▸ Exercise objective
Check each line of the data, and copy those where "index" appears.

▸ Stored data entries
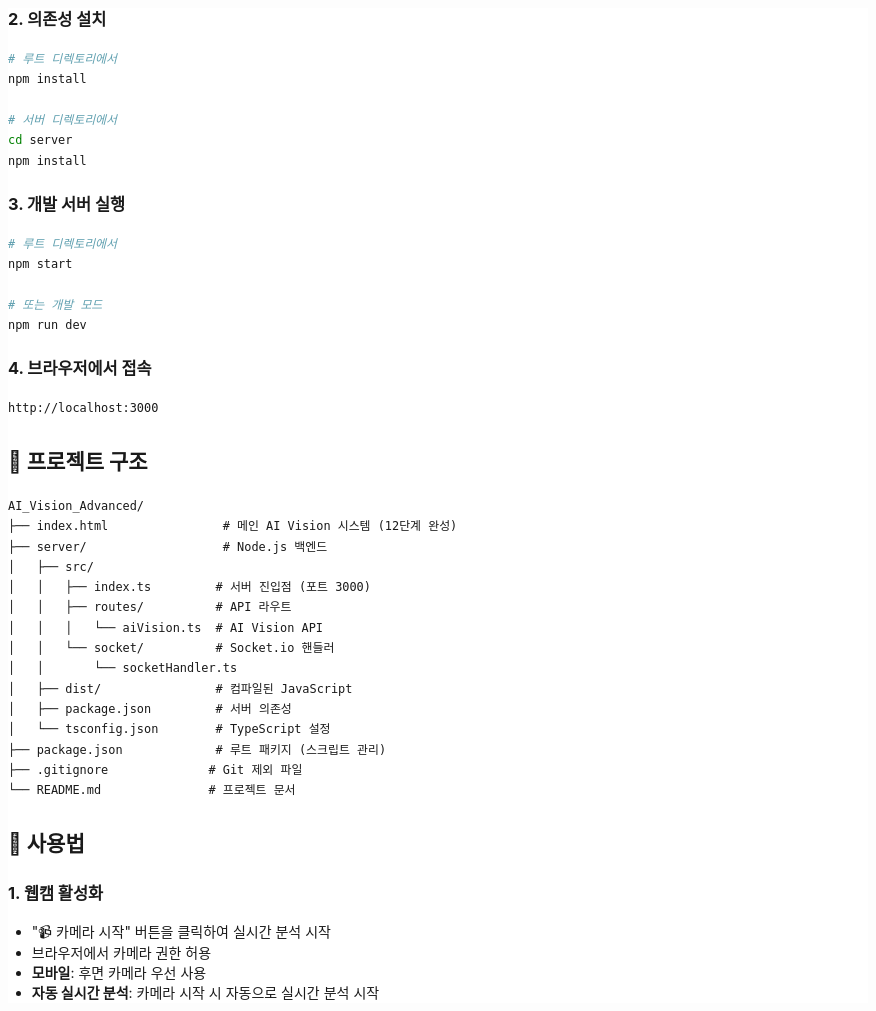 ### 2. 의존성 설치
```bash
# 루트 디렉토리에서
npm install

# 서버 디렉토리에서
cd server
npm install
```

### 3. 개발 서버 실행
```bash
# 루트 디렉토리에서
npm start

# 또는 개발 모드
npm run dev
```

### 4. 브라우저에서 접속
```
http://localhost:3000
```

## 📁 프로젝트 구조

```
AI_Vision_Advanced/
├── index.html                # 메인 AI Vision 시스템 (12단계 완성)
├── server/                   # Node.js 백엔드
│   ├── src/
│   │   ├── index.ts         # 서버 진입점 (포트 3000)
│   │   ├── routes/          # API 라우트
│   │   │   └── aiVision.ts  # AI Vision API
│   │   └── socket/          # Socket.io 핸들러
│   │       └── socketHandler.ts
│   ├── dist/                # 컴파일된 JavaScript
│   ├── package.json         # 서버 의존성
│   └── tsconfig.json        # TypeScript 설정
├── package.json             # 루트 패키지 (스크립트 관리)
├── .gitignore              # Git 제외 파일
└── README.md               # 프로젝트 문서
```

## 🎯 사용법

### 1. 웹캠 활성화
- "📹 카메라 시작" 버튼을 클릭하여 실시간 분석 시작
- 브라우저에서 카메라 권한 허용
- **모바일**: 후면 카메라 우선 사용
- **자동 실시간 분석**: 카메라 시작 시 자동으로 실시간 분석 시작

▸ Answer box
├── index.html                # 메인 AI Vision 시스템 (12단계 완성)
│   │   ├── index.ts         # 서버 진입점 (포트 3000)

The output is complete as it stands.